É como se, por conta de seu lugar na escala de produção (patrão), Marcos merecesse um balangandã a mais ao ser citado na imprensa. Como se sua morte fosse mais morte que outra qualquer.
Elize Matsunaga, sua mulher, confessou à polícia ter cometido o crime. No depoimento, disse que discutiu com o marido, levou um tapa, perdeu a cabeça e atirou em Marcos.
O jornal Meia Hora, que tem esse estranho dom de captar a percepção popular com trocadilhos fenomenais, deu o seguinte título à matéria do crime: “Essa aí não pipoca”. A linha fina é a que segue: “Viúva encara a polícia de frente, confessa que estourou com dono da YOKI e botou corpo em saquinhos”.

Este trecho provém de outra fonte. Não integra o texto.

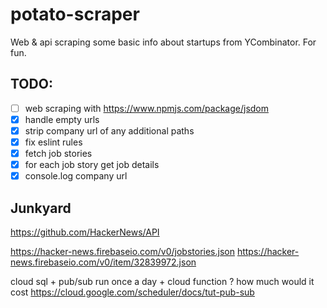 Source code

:# potato-scraper
Web & api scraping some basic info about startups from YCombinator. For fun.

## TODO:
- [ ] web scraping with https://www.npmjs.com/package/jsdom
- [x] handle empty urls
- [x] strip company url of any additional paths
- [x] fix eslint rules
- [x] fetch job stories
- [x] for each job story get job details
- [x] console.log company url

## Junkyard

https://github.com/HackerNews/API

https://hacker-news.firebaseio.com/v0/jobstories.json
https://hacker-news.firebaseio.com/v0/item/32839972.json


cloud sql + pub/sub run once a day + cloud function ? how much would it cost
https://cloud.google.com/scheduler/docs/tut-pub-sub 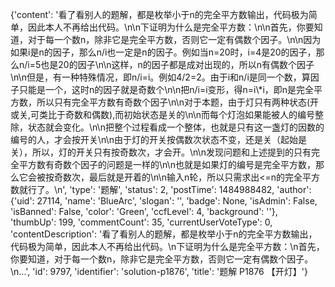 {'content': '看了看别人的题解，都是枚举小于n的完全平方数输出，代码极为简单，因此本人不再给出代码。\n\n下证明为什么是完全平方数：\n\n首先，你要知道，对于每一个数n，除非它是完全平方数，否则它一定有偶数个因子。\n\n因为如果i是n的因子，那么n/i也一定是n的因子。例如当n=20时，i=4是20的因子，那么n/i=5也是20的因子\n\n这样，n的因子都是成对出现的，所以n有偶数个因子\n\n但是，有一种特殊情况，即n/i=i。例如4/2=2。由于i和n/i是同一个数，算因子只能是一个，这时n的因子就是奇数个\n\n把n/i=i变形，得n=i\\*i，即n是完全平方数，所以只有完全平方数有奇数个因子\n\n对于本题，由于灯只有两种状态(开或关,可类比于奇数和偶数),而初始状态是关的\n\n而每个灯泡如果能被人的编号整除，状态就会变化。\n\n把整个过程看成一个整体，也就是只有这一盏灯的因数的编号的人，才会按开关\n\n由于灯的开关按偶数次状态不变，还是关（起始是关），所以，灯的开关只有按奇数次，才会开。\n\n发现问题和上述提到的只有完全平方数有奇数个因子的问题是一样的\n\n也就是如果灯的编号是完全平方数，那么它会被按奇数次，最后就是开着的\n\n输入n轮，所以只需求出<=n的完全平方数就行了。\n', 'type': '题解', 'status': 2, 'postTime': 1484988482, 'author': {'uid': 27114, 'name': 'BlueArc', 'slogan': '', 'badge': None, 'isAdmin': False, 'isBanned': False, 'color': 'Green', 'ccfLevel': 4, 'background': ''}, 'thumbUp': 199, 'commentCount': 35, 'currentUserVoteType': 0, 'contentDescription': '看了看别人的题解，都是枚举小于n的完全平方数输出，代码极为简单，因此本人不再给出代码。\n下证明为什么是完全平方数：\n首先，你要知道，对于每一个数n，除非它是完全平方数，否则它一定有偶数个因子。\n...', 'id': 9797, 'identifier': 'solution-p1876', 'title': '题解 P1876 【开灯】'}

Desde que li sobre o caso, não consigo parar de pensar em Traição em Hong Kong (Boarding Gate), filme policial de Olivier Assayas. É uma produção mediana, preciso reconhecer, mas talvez sem ela, sem esse exercício no gênero, Assayas não conseguiria ter acertado tanto como fez em Carlos, filme/minissérie que depende muito do clima de perseguição ao protagonista.
Traição em Hong Kong mostra duas etapas na vida de Sandra, uma ex-prostituta (Asia Argento). Na primeira parte, tentando reviver os traços de uma paixão obsessiva com o empresário Miles (Michael Madsen). Na segunda, já como fugitiva da polícia, caindo na real quanto a uma outra paixão.
O filme de Assayas faz o que justamente não vi a imprensa conseguindo fazer: descobrir as razões para um crime — não factuais, mas humanas. Toda a primeira parte do filme é de construção de atmosfera, compreensão da relação de Sandra e Miles. Ele lembra dos bons momentos, ela recorda como foi usada. Ela recupera uma cena idílica, ele a acusa de saber de tudo.
Ela toma uma decisão: quer romper, não o ama mais, já deu. Ele, com um magnetismo incrível, exerce sobre ela um poder indescritível. Ela está presa a algo invisível, não tem força para resistir. Ele exercita o gozo provocado pelo poder. Ele se ajoelha, deixa ela algemá-lo – vão repetir uma cena sexual sadomasoquista que já os excitou no passado. Ela pega o revólver e o mata. Assim, “do nada”, de repente.
Aí me veio automaticamente o caso de Marcos e Elize, mas também a tal notícia do Meia Hora: “Viúva encara a polícia de frente, confessa que estourou com dono da YOKI…”.
Com o imediatismo do jornalismo e a pressa, talvez a gente nunca tenha a compreensão total do que fez com que Elize cruzasse a linha do matar (sobre a qual Crime e Castigo, de Dostoiévski, nos dá tamanha dimensão). Em quais cenas de violência física já estiveram envolvidos o casal Elize e Marcos?
Resta ao cinema, mesmo que num filme mediano como Traição em Hong Kong, dar a dimensão dos atos humanos. Pois, pelo que parece a imprensa já perdeu essa habilidade. O que interessa mesmo é só registrar que morreu uma pessoa cujo nome é “Executivo da Yoki”.